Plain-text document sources
· · ·
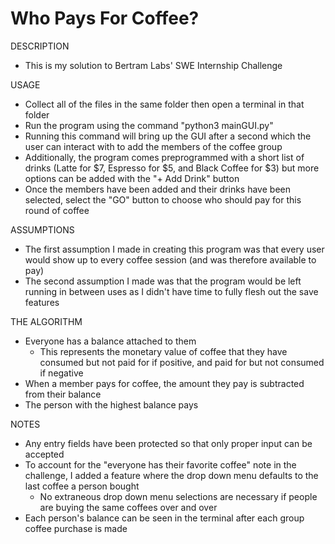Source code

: # Who Pays For Coffee?

DESCRIPTION
- This is my solution to Bertram Labs' SWE Internship Challenge

USAGE
- Collect all of the files in the same folder then open a terminal in that folder
- Run the program using the command "python3 mainGUI.py"
- Running this command will bring up the GUI after a second which the user can interact with to add the members of the coffee group
- Additionally, the program comes preprogrammed with a short list of drinks (Latte for $7, Espresso for $5, and Black Coffee for $3) but more options can be added with the "+ Add Drink" button
- Once the members have been added and their drinks have been selected, select the "GO" button to choose who should pay for this round of coffee

ASSUMPTIONS
- The first assumption I made in creating this program was that every user would show up to every coffee session (and was therefore available to pay)
- The second assumption I made was that the program would be left running in between uses as I didn't have time to fully flesh out the save features

THE ALGORITHM
- Everyone has a balance attached to them
  - This represents the monetary value of coffee that they have consumed but not paid for if positive, and paid for but not consumed if negative
- When a member pays for coffee, the amount they pay is subtracted from their balance
- The person with the highest balance pays

NOTES
- Any entry fields have been protected so that only proper input can be accepted
- To account for the "everyone has their favorite coffee" note in the challenge, I added a feature where the drop down menu defaults to the last coffee a person bought
  - No extraneous drop down menu selections are necessary if people are buying the same coffees over and over
- Each person's balance can be seen in the terminal after each group coffee purchase is made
· · ·
### Activity:
Could you output every record above exactly as written, leaving out the pictures?

### Solution for this exercise:
Source code

: # Who Pays For Coffee?

DESCRIPTION
- This is my solution to Bertram Labs' SWE Internship Challenge

USAGE
- Collect all of the files in the same folder then open a terminal in that folder
- Run the program using the command "python3 mainGUI.py"
- Running this command will bring up the GUI after a second which the user can interact with to add the members of the coffee group
- Additionally, the program comes preprogrammed with a short list of drinks (Latte for $7, Espresso for $5, and Black Coffee for $3) but more options can be added with the "+ Add Drink" button
- Once the members have been added and their drinks have been selected, select the "GO" button to choose who should pay for this round of coffee

ASSUMPTIONS
- The first assumption I made in creating this program was that every user would show up to every coffee session (and was therefore available to pay)
- The second assumption I made was that the program would be left running in between uses as I didn't have time to fully flesh out the save features

THE ALGORITHM
- Everyone has a balance attached to them
  - This represents the monetary value of coffee that they have consumed but not paid for if positive, and paid for but not consumed if negative
- When a member pays for coffee, the amount they pay is subtracted from their balance
- The person with the highest balance pays

NOTES
- Any entry fields have been protected so that only proper input can be accepted
- To account for the "everyone has their favorite coffee" note in the challenge, I added a feature where the drop down menu defaults to the last coffee a person bought
  - No extraneous drop down menu selections are necessary if people are buying the same coffees over and over
- Each person's balance can be seen in the terminal after each group coffee purchase is made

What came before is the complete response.